I’ve had the opportunity to hear Mary Karr speak at the Brooklyn Book Festival and at the Festival of Faith & Writing, and of course she is the author of The Liar’s Club, Lit, and Cherry.
I love Q&As and was thrilled to read her answers to The New York Times’ Sunday Book Review “By the Book” column. I got some great reading inspiration (Annie Liontas’ Let Me Explain You, about a Greek-American family), I loved her answers to whom she’d invite to a literary party (can I get an invite?!), and I was happy to discover her favorite memoir is St. Augustine’s Confessions, since I had recently discussed the book in my class “Writing Under the Influence of the Beat Generation” at the Hobart Festival of Women Writers.

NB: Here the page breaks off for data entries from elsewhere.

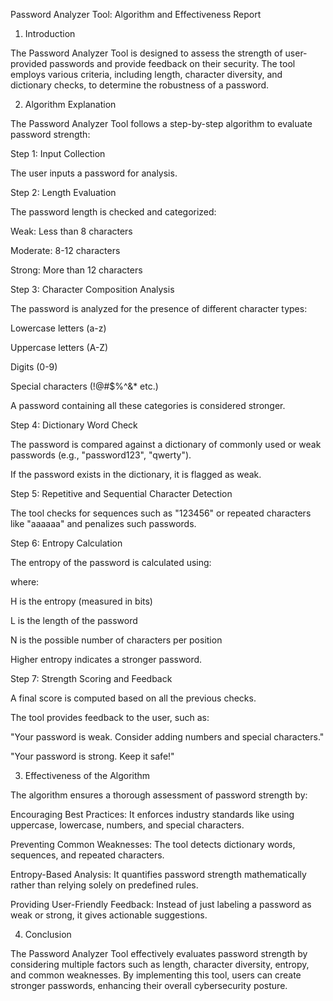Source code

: Password Analyzer Tool: Algorithm and Effectiveness Report

1. Introduction

The Password Analyzer Tool is designed to assess the strength of user-provided passwords and provide feedback on their security. The tool employs various criteria, including length, character diversity, and dictionary checks, to determine the robustness of a password.

2. Algorithm Explanation

The Password Analyzer Tool follows a step-by-step algorithm to evaluate password strength:

Step 1: Input Collection

The user inputs a password for analysis.

Step 2: Length Evaluation

The password length is checked and categorized:

Weak: Less than 8 characters

Moderate: 8-12 characters

Strong: More than 12 characters

Step 3: Character Composition Analysis

The password is analyzed for the presence of different character types:

Lowercase letters (a-z)

Uppercase letters (A-Z)

Digits (0-9)

Special characters (!@#$%^&* etc.)

A password containing all these categories is considered stronger.

Step 4: Dictionary Word Check

The password is compared against a dictionary of commonly used or weak passwords (e.g., "password123", "qwerty").

If the password exists in the dictionary, it is flagged as weak.

Step 5: Repetitive and Sequential Character Detection

The tool checks for sequences such as "123456" or repeated characters like "aaaaaa" and penalizes such passwords.

Step 6: Entropy Calculation

The entropy of the password is calculated using:



where:

H is the entropy (measured in bits)

L is the length of the password

N is the possible number of characters per position

Higher entropy indicates a stronger password.

Step 7: Strength Scoring and Feedback

A final score is computed based on all the previous checks.

The tool provides feedback to the user, such as:

"Your password is weak. Consider adding numbers and special characters."

"Your password is strong. Keep it safe!"

3. Effectiveness of the Algorithm

The algorithm ensures a thorough assessment of password strength by:

Encouraging Best Practices: It enforces industry standards like using uppercase, lowercase, numbers, and special characters.

Preventing Common Weaknesses: The tool detects dictionary words, sequences, and repeated characters.

Entropy-Based Analysis: It quantifies password strength mathematically rather than relying solely on predefined rules.

Providing User-Friendly Feedback: Instead of just labeling a password as weak or strong, it gives actionable suggestions.

4. Conclusion

The Password Analyzer Tool effectively evaluates password strength by considering multiple factors such as length, character diversity, entropy, and common weaknesses. By implementing this tool, users can create stronger passwords, enhancing their overall cybersecurity posture.
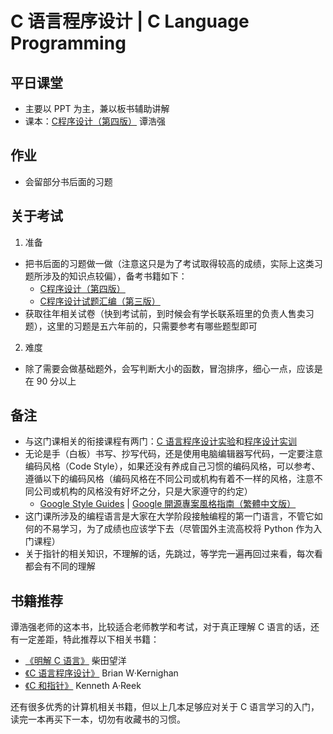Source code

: # C 语言程序设计 | C Language Programming
## 平日课堂
- 主要以 PPT 为主，兼以板书辅助讲解
- 课本：[C程序设计（第四版）](https://book.douban.com/subject/4864940/) 谭浩强

## 作业
- 会留部分书后面的习题

## 关于考试
1. 准备
- 把书后面的习题做一做（注意这只是为了考试取得较高的成绩，实际上这类习题所涉及的知识点较偏），备考书籍如下：
    - [C程序设计（第四版）](https://book.douban.com/subject/4864940/)
    - [C程序设计试题汇编（第三版）](https://book.douban.com/subject/10607802/)
- 获取往年相关试卷（快到考试前，到时候会有学长联系班里的负责人售卖习题），这里的习题是五六年前的，只需要参考有哪些题型即可

2. 难度
- 除了需要会做基础题外，会写判断大小的函数，冒泡排序，细心一点，应该是在 90 分以上

## 备注
- 与这门课相关的衔接课程有两门：[C 语言程序设计实验](https://github.com/North-University-of-China/NUC-Courses/tree/main/C%20%E8%AF%AD%E8%A8%80%E7%A8%8B%E5%BA%8F%E8%AE%BE%E8%AE%A1%E5%AE%9E%E9%AA%8C)和[程序设计实训](https://github.com/North-University-of-China/NUC-Courses/tree/main/%E7%A8%8B%E5%BA%8F%E8%AE%BE%E8%AE%A1%E5%AE%9E%E8%AE%AD)
- 无论是手（白板）书写、抄写代码，还是使用电脑编辑器写代码，一定要注意编码风格（Code Style），如果还没有养成自己习惯的编码风格，可以参考、遵循以下的编码风格（编码风格在不同公司或机构有着不一样的风格，注意不同公司或机构的风格没有好坏之分，只是大家遵守的约定）
    - [Google Style Guides](https://google.github.io/styleguide/) | [Google 開源專案風格指南（繁體中文版）](https://tw-google-styleguide.readthedocs.io/en/latest/index.html)
- 这门课所涉及的编程语言是大家在大学阶段接触编程的第一门语言，不管它如何的不易学习，为了成绩也应该学下去（尽管国外主流高校将 Python 作为入门课程）
- 关于指针的相关知识，不理解的话，先跳过，等学完一遍再回过来看，每次看都会有不同的理解

## 书籍推荐
谭浩强老师的这本书，比较适合老师教学和考试，对于真正理解 C 语言的话，还有一定差距，特此推荐以下相关书籍：
- [《明解 C 语言》](https://book.douban.com/subject/26663756/) 柴田望洋
- [《C 语言程序设计》](https://book.douban.com/subject/1139336/) Brian W·Kernighan
- [《C 和指针》](https://book.douban.com/subject/3012360/) Kenneth A·Reek 

还有很多优秀的计算机相关书籍，但以上几本足够应对关于 C 语言学习的入门，读完一本再买下一本，切勿有收藏书的习惯。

I was especially intrigued by her question “Do Flannery O’Connor’s letters count?” to the question “Who are the best memoirists ever?” I used Kerouac’s letters for much of my research for Burning Furiously Beautiful. I think in some way, letters are a form of memoir. In another way, though, they don’t necessarily adhere to the intentional literary craft I discussed in my response to “In the Age of Memoir, What’s the Legacy of the Confessional Mode?” Though a great letter writer is better than a mediocre memoirist!